Gets a lavaan_rerun()
or lavaan::lavaan()
output
and computes the Mahalanobis distance for each case using only the
observed predictors.
Usage
mahalanobis_predictors(
fit,
emNorm_arg = list(estimate.worst = FALSE, criterion = 1e-06)
)
Arguments
- fit
It can be the output from
lavaan
, such aslavaan::cfa()
andlavaan::sem()
, or the output fromlavaan_rerun()
.- emNorm_arg
No longer used. Kept for backward compatibility.
Value
A md_semfindr
-class object, which is
a one-column matrix (a column vector) of the Mahalanobis
distance for each case. The number of rows equals to the number of
cases in the data stored in the fit object.

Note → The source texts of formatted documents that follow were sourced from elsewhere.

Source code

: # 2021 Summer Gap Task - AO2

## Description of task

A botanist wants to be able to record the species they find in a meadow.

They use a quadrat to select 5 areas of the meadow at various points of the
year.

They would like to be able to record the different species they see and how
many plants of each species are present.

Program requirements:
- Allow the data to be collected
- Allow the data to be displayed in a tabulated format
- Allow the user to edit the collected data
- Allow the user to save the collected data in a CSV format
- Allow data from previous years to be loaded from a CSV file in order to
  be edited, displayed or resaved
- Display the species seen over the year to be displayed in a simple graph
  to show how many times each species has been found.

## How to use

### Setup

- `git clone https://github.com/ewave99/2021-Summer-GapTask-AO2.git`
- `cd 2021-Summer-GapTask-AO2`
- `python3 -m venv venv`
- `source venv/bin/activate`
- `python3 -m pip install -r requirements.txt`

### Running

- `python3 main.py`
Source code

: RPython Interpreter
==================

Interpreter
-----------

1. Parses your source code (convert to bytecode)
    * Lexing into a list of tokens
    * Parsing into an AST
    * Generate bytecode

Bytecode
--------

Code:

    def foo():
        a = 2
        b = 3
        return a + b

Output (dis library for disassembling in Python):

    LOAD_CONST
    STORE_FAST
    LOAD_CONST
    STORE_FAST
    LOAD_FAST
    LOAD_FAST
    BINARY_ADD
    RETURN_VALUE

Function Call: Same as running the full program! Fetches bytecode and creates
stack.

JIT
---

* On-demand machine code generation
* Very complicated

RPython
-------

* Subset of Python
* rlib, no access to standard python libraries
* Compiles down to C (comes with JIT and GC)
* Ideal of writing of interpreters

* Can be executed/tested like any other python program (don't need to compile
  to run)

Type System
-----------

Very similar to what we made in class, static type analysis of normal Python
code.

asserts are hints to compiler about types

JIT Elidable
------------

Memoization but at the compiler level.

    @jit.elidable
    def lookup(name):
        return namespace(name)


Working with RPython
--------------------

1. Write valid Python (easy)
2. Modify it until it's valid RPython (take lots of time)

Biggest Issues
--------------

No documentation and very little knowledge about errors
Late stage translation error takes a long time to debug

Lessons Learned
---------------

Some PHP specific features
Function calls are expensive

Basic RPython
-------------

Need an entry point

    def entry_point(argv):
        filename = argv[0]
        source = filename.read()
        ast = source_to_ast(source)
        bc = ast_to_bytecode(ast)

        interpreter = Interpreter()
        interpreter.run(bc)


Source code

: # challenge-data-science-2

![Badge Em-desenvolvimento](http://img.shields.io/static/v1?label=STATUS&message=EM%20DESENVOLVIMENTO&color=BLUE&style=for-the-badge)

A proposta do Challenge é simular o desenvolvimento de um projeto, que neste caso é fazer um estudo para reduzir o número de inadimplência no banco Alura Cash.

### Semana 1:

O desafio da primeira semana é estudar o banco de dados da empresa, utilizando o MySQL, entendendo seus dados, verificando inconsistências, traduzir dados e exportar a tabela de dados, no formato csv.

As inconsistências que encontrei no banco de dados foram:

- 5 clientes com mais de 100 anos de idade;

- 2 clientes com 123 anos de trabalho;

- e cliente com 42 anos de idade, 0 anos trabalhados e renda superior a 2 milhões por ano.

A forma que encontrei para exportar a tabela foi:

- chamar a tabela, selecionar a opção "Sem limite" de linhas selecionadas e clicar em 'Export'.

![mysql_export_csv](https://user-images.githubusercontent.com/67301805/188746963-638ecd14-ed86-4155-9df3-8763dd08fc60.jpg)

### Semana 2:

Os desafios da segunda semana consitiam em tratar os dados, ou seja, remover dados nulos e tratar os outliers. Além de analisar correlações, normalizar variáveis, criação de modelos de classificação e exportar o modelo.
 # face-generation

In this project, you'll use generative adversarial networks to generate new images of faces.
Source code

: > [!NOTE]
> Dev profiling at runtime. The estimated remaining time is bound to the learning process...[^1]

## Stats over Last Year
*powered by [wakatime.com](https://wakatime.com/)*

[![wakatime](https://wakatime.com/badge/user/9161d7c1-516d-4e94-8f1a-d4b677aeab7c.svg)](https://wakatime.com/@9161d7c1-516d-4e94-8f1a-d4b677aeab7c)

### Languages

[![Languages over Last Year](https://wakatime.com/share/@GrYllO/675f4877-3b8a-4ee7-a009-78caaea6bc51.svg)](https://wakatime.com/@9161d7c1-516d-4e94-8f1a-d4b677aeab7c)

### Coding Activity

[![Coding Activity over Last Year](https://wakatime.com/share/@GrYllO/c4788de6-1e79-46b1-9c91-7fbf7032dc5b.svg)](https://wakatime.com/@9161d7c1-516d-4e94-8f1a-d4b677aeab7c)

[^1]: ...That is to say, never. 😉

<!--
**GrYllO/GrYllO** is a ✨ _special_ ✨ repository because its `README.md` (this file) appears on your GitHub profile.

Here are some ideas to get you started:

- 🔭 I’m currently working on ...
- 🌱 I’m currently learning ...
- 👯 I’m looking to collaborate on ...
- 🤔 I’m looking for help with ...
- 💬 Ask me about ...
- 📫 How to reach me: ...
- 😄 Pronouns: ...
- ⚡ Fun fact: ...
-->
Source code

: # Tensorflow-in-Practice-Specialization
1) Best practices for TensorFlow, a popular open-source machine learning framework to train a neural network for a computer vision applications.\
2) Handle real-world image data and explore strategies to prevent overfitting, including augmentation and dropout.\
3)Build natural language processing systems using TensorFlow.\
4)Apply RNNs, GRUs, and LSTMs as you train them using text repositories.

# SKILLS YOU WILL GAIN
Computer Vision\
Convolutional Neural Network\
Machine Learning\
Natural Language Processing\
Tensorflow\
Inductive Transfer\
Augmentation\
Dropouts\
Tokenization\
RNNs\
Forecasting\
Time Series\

A print method is available for user-friendly output.
Details
For each case, mahalanobis_predictors()
computes the
Mahalanobis distance of each case on the observed predictors.
If there are no missing values, stats::mahalanobis()
will be used
to compute the Mahalanobis distance.
If there are missing values on the observed predictors, the means
and variance-covariance matrices will be estimated by maximum
likelihood using lavaan::lavCor()
. The estimates will be passed
to modi::MDmiss()
to compute the Mahalanobis distance.
Supports both single-group and multiple-group models. For multiple-group models, the Mahalanobis distance for each case is computed using the means and covariance matrix of the group this case belongs to. (Support for multiple-group models available in 0.1.4.8 and later version).
References
Béguin, C., & Hulliger, B. (2004). Multivariate outlier detection in incomplete survey data: The epidemic algorithm and transformed rank correlations. Journal of the Royal Statistical Society: Series A (Statistics in Society), 167(2), 275-294.

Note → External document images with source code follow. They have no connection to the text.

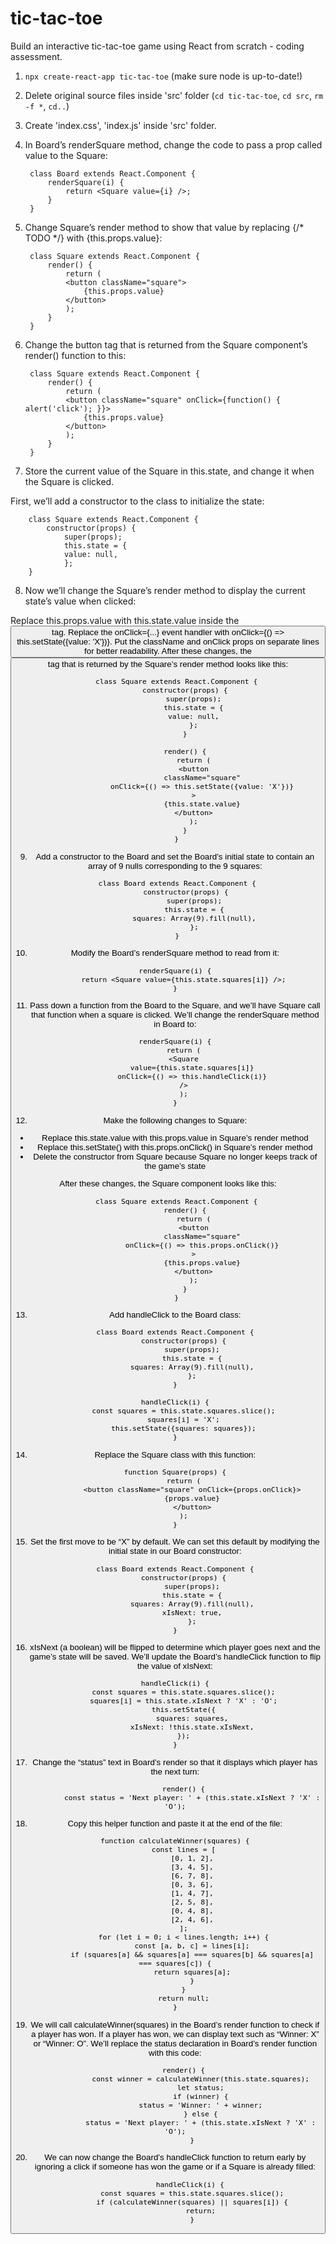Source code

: # tic-tac-toe

Build an interactive tic-tac-toe game using React from scratch - coding assessment.

1. `npx create-react-app tic-tac-toe` (make sure node is up-to-date!)
2. Delete original source files inside 'src' folder (`cd tic-tac-toe`, `cd src`, `rm -f *`, `cd..`)
3. Create 'index.css', 'index.js' inside 'src' folder.
4. In Board’s renderSquare method, change the code to pass a prop called value to the Square:

        class Board extends React.Component {
            renderSquare(i) {
                return <Square value={i} />;
            }
        }

5. Change Square’s render method to show that value by replacing {/* TODO */} with {this.props.value}:

        class Square extends React.Component {
            render() {
                return (
                <button className="square">
                    {this.props.value}
                </button>
                );
            }
        }

6. Change the button tag that is returned from the Square component’s render() function to this:

        class Square extends React.Component {
            render() {
                return (
                <button className="square" onClick={function() { alert('click'); }}>
                    {this.props.value}
                </button>
                );
            }
        }

7. Store the current value of the Square in this.state, and change it when the Square is clicked.

First, we’ll add a constructor to the class to initialize the state:

        class Square extends React.Component {
            constructor(props) {
                super(props);
                this.state = {
                value: null,
                };
        }

8. Now we’ll change the Square’s render method to display the current state’s value when clicked:

Replace this.props.value with this.state.value inside the <button> tag.
Replace the onClick={...} event handler with onClick={() => this.setState({value: 'X'})}.
Put the className and onClick props on separate lines for better readability.
After these changes, the <button> tag that is returned by the Square’s render method looks like this:

        class Square extends React.Component {
            constructor(props) {
                super(props);
                this.state = {
                value: null,
                };
            }

            render() {
                return (
                <button
                    className="square"
                    onClick={() => this.setState({value: 'X'})}
                >
                    {this.state.value}
                </button>
                );
            }
        }

9. Add a constructor to the Board and set the Board’s initial state to contain an array of 9 nulls corresponding to the 9 squares:

        class Board extends React.Component {
            constructor(props) {
                super(props);
                this.state = {
                squares: Array(9).fill(null),
                };
        }

10. Modify the Board’s renderSquare method to read from it:

        renderSquare(i) {
            return <Square value={this.state.squares[i]} />;
        }

11. Pass down a function from the Board to the Square, and we’ll have Square call that function when a square is clicked. We’ll change the renderSquare method in Board to:

        renderSquare(i) {
            return (
            <Square
                value={this.state.squares[i]}
                onClick={() => this.handleClick(i)}
            />
            );
        }

12. Make the following changes to Square:

 - Replace this.state.value with this.props.value in Square’s render method
 - Replace this.setState() with this.props.onClick() in Square’s render method
 - Delete the constructor from Square because Square no longer keeps track of the game’s state

After these changes, the Square component looks like this:

        class Square extends React.Component {
            render() {
                return (
                <button
                    className="square"
                    onClick={() => this.props.onClick()}
                >
                    {this.props.value}
                </button>
                );
            }
        }

13. Add handleClick to the Board class:

        class Board extends React.Component {
            constructor(props) {
                super(props);
                this.state = {
                squares: Array(9).fill(null),
                };
        }

        handleClick(i) {
            const squares = this.state.squares.slice();
            squares[i] = 'X';
            this.setState({squares: squares});
        }

14. Replace the Square class with this function:

        function Square(props) {
            return (
                <button className="square" onClick={props.onClick}>
                {props.value}
                </button>
            );
        }
15. Set the first move to be “X” by default. We can set this default by modifying the initial state in our Board constructor:

        class Board extends React.Component {
            constructor(props) {
                super(props);
                this.state = {
                squares: Array(9).fill(null),
                xIsNext: true,
                };
        }

16. xIsNext (a boolean) will be flipped to determine which player goes next and the game’s state will be saved. We’ll update the Board’s handleClick function to flip the value of xIsNext:

        handleClick(i) {
            const squares = this.state.squares.slice();
            squares[i] = this.state.xIsNext ? 'X' : 'O';
            this.setState({
                squares: squares,
                xIsNext: !this.state.xIsNext,
            });
        }
17. Change the “status” text in Board’s render so that it displays which player has the next turn:

            render() {
                const status = 'Next player: ' + (this.state.xIsNext ? 'X' : 'O');
18. Copy this helper function and paste it at the end of the file:

        function calculateWinner(squares) {
            const lines = [
                [0, 1, 2],
                [3, 4, 5],
                [6, 7, 8],
                [0, 3, 6],
                [1, 4, 7],
                [2, 5, 8],
                [0, 4, 8],
                [2, 4, 6],
            ];
            for (let i = 0; i < lines.length; i++) {
                const [a, b, c] = lines[i];
                if (squares[a] && squares[a] === squares[b] && squares[a] === squares[c]) {
                return squares[a];
                }
            }
            return null;
        }
19. We will call calculateWinner(squares) in the Board’s render function to check if a player has won. If a player has won, we can display text such as “Winner: X” or “Winner: O”. We’ll replace the status declaration in Board’s render function with this code:

            render() {
                    const winner = calculateWinner(this.state.squares);
                    let status;
                    if (winner) {
                    status = 'Winner: ' + winner;
                    } else {
                    status = 'Next player: ' + (this.state.xIsNext ? 'X' : 'O');
                }

20. We can now change the Board’s handleClick function to return early by ignoring a click if someone has won the game or if a Square is already filled:

               handleClick(i) {
                const squares = this.state.squares.slice();
                if (calculateWinner(squares) || squares[i]) {
                    return;
                }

Mahalanobis, P. C. (1936). On the generalized distance in statistics. Proceedings of the National Institute of Science of India, 2, 49-55.

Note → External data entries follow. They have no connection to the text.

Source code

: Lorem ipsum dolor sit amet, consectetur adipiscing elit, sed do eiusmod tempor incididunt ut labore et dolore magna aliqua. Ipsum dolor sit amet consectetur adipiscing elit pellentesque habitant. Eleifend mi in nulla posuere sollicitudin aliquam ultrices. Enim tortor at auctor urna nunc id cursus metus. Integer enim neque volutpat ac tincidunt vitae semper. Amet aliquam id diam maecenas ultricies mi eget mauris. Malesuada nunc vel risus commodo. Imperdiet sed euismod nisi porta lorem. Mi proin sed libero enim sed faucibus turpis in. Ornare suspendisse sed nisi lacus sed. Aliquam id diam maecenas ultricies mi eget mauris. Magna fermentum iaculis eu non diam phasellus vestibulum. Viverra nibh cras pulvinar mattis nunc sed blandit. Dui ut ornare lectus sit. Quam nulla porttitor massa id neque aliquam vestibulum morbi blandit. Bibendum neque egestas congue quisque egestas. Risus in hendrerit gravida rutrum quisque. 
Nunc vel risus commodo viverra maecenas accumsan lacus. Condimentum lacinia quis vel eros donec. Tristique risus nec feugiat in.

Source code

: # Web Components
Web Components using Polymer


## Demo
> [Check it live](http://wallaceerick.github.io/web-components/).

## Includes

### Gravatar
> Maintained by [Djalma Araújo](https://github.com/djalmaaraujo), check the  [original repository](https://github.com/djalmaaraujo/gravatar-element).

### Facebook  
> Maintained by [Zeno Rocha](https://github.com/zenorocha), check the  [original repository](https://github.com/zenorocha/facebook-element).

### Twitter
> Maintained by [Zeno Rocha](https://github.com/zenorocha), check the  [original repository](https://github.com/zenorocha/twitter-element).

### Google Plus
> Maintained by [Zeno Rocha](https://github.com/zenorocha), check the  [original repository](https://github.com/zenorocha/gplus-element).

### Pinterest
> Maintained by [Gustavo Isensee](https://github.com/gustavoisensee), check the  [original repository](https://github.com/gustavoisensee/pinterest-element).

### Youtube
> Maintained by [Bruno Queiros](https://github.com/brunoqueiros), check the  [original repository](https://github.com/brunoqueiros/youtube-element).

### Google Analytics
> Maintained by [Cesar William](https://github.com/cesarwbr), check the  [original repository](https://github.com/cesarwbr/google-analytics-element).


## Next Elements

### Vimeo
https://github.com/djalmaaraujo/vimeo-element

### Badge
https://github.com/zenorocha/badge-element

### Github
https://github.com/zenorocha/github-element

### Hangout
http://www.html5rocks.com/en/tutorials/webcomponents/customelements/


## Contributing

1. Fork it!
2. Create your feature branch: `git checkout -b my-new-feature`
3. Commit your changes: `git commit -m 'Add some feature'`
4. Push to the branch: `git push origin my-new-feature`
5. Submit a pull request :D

Schafer, J.L. (1997) Analysis of incomplete multivariate data. Chapman & Hall/CRC Press.
Author
Shu Fai Cheung https://orcid.org/0000-0002-9871-9448.
Examples
library(lavaan)
dat <- pa_dat
# For illustration, select only the first 50 cases.
dat <- dat[1:50, ]
# The model
mod <-
"
m1 ~ a1 * iv1 + a2 * iv2
dv ~ b * m1
a1b := a1 * b
a2b := a2 * b
"
# Fit the model
fit <- lavaan::sem(mod, dat)
summary(fit)
#> lavaan 0.6.17 ended normally after 1 iteration
#>
#> Estimator ML
#> Optimization method NLMINB
#> Number of model parameters 5
#>
#> Number of observations 50
#>
#> Model Test User Model:
#>
#> Test statistic 1.768
#> Degrees of freedom 2
#> P-value (Chi-square) 0.413
#>
#> Parameter Estimates:
#>
#> Standard errors Standard
#> Information Expected
#> Information saturated (h1) model Structured
#>
#> Regressions:
#> Estimate Std.Err z-value P(>|z|)
#> m1 ~
#> iv1 (a1) -0.159 0.166 -0.954 0.340
#> iv2 (a2) 0.525 0.162 3.241 0.001
#> dv ~
#> m1 (b) 0.350 0.161 2.169 0.030
#>
#> Variances:
#> Estimate Std.Err z-value P(>|z|)
#> .m1 0.901 0.180 5.000 0.000
#> .dv 1.423 0.285 5.000 0.000
#>
#> Defined Parameters:
#> Estimate Std.Err z-value P(>|z|)
#> a1b -0.056 0.064 -0.873 0.382
#> a2b 0.184 0.102 1.803 0.071
#>
md_predictors <- mahalanobis_predictors(fit)
md_predictors
#>
#> -- Mahalanobis Distance --
#>
#> md
#> 13 7.179
#> 45 6.707
#> 50 6.297
#> 33 5.479
#> 43 5.115
#> 25 4.909
#> 27 4.685
#> 20 4.378
#> 32 4.157
#> 34 3.432
#>
#> Note:
#> - Only the first 10 case(s) is/are displayed. Set ‘first’ to NULL to display all cases.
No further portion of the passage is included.